'''

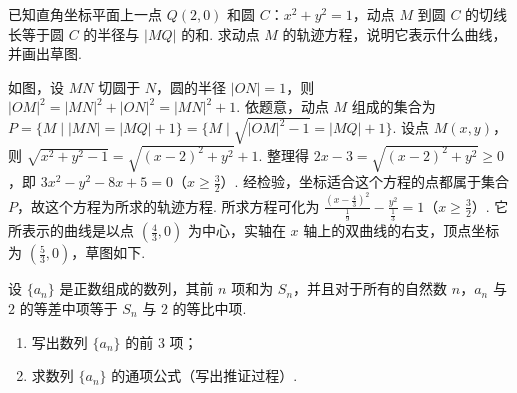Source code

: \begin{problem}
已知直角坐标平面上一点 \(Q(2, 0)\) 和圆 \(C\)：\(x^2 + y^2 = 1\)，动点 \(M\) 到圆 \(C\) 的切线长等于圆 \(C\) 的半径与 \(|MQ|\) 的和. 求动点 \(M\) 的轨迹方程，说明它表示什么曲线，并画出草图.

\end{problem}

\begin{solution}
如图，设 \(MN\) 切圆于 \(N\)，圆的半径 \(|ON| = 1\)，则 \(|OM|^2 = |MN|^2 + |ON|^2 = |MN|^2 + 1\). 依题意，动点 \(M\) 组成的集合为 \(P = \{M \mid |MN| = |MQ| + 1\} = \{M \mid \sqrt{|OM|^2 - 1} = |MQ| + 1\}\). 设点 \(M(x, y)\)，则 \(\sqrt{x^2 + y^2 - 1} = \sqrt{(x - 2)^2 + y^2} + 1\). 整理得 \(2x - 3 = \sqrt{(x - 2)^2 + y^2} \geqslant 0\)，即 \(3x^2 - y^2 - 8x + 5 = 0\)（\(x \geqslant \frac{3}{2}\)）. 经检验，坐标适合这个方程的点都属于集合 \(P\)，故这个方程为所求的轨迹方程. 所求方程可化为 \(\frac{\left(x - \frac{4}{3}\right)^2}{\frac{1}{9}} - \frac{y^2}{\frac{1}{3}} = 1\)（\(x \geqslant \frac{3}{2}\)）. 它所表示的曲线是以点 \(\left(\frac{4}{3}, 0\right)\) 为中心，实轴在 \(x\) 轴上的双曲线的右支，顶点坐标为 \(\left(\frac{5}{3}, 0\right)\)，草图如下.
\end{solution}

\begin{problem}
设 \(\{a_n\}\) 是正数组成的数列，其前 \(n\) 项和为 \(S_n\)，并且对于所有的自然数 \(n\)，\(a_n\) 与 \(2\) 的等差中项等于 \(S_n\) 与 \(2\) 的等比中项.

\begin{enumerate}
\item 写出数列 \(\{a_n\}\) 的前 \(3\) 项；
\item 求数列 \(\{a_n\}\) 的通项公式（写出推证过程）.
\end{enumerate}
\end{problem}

'''

# What is expected
Only the lines containing "problem" are needed; pull them out of the listing.

# Task response
: \begin{problem}
\end{problem}
\begin{problem}
\end{problem}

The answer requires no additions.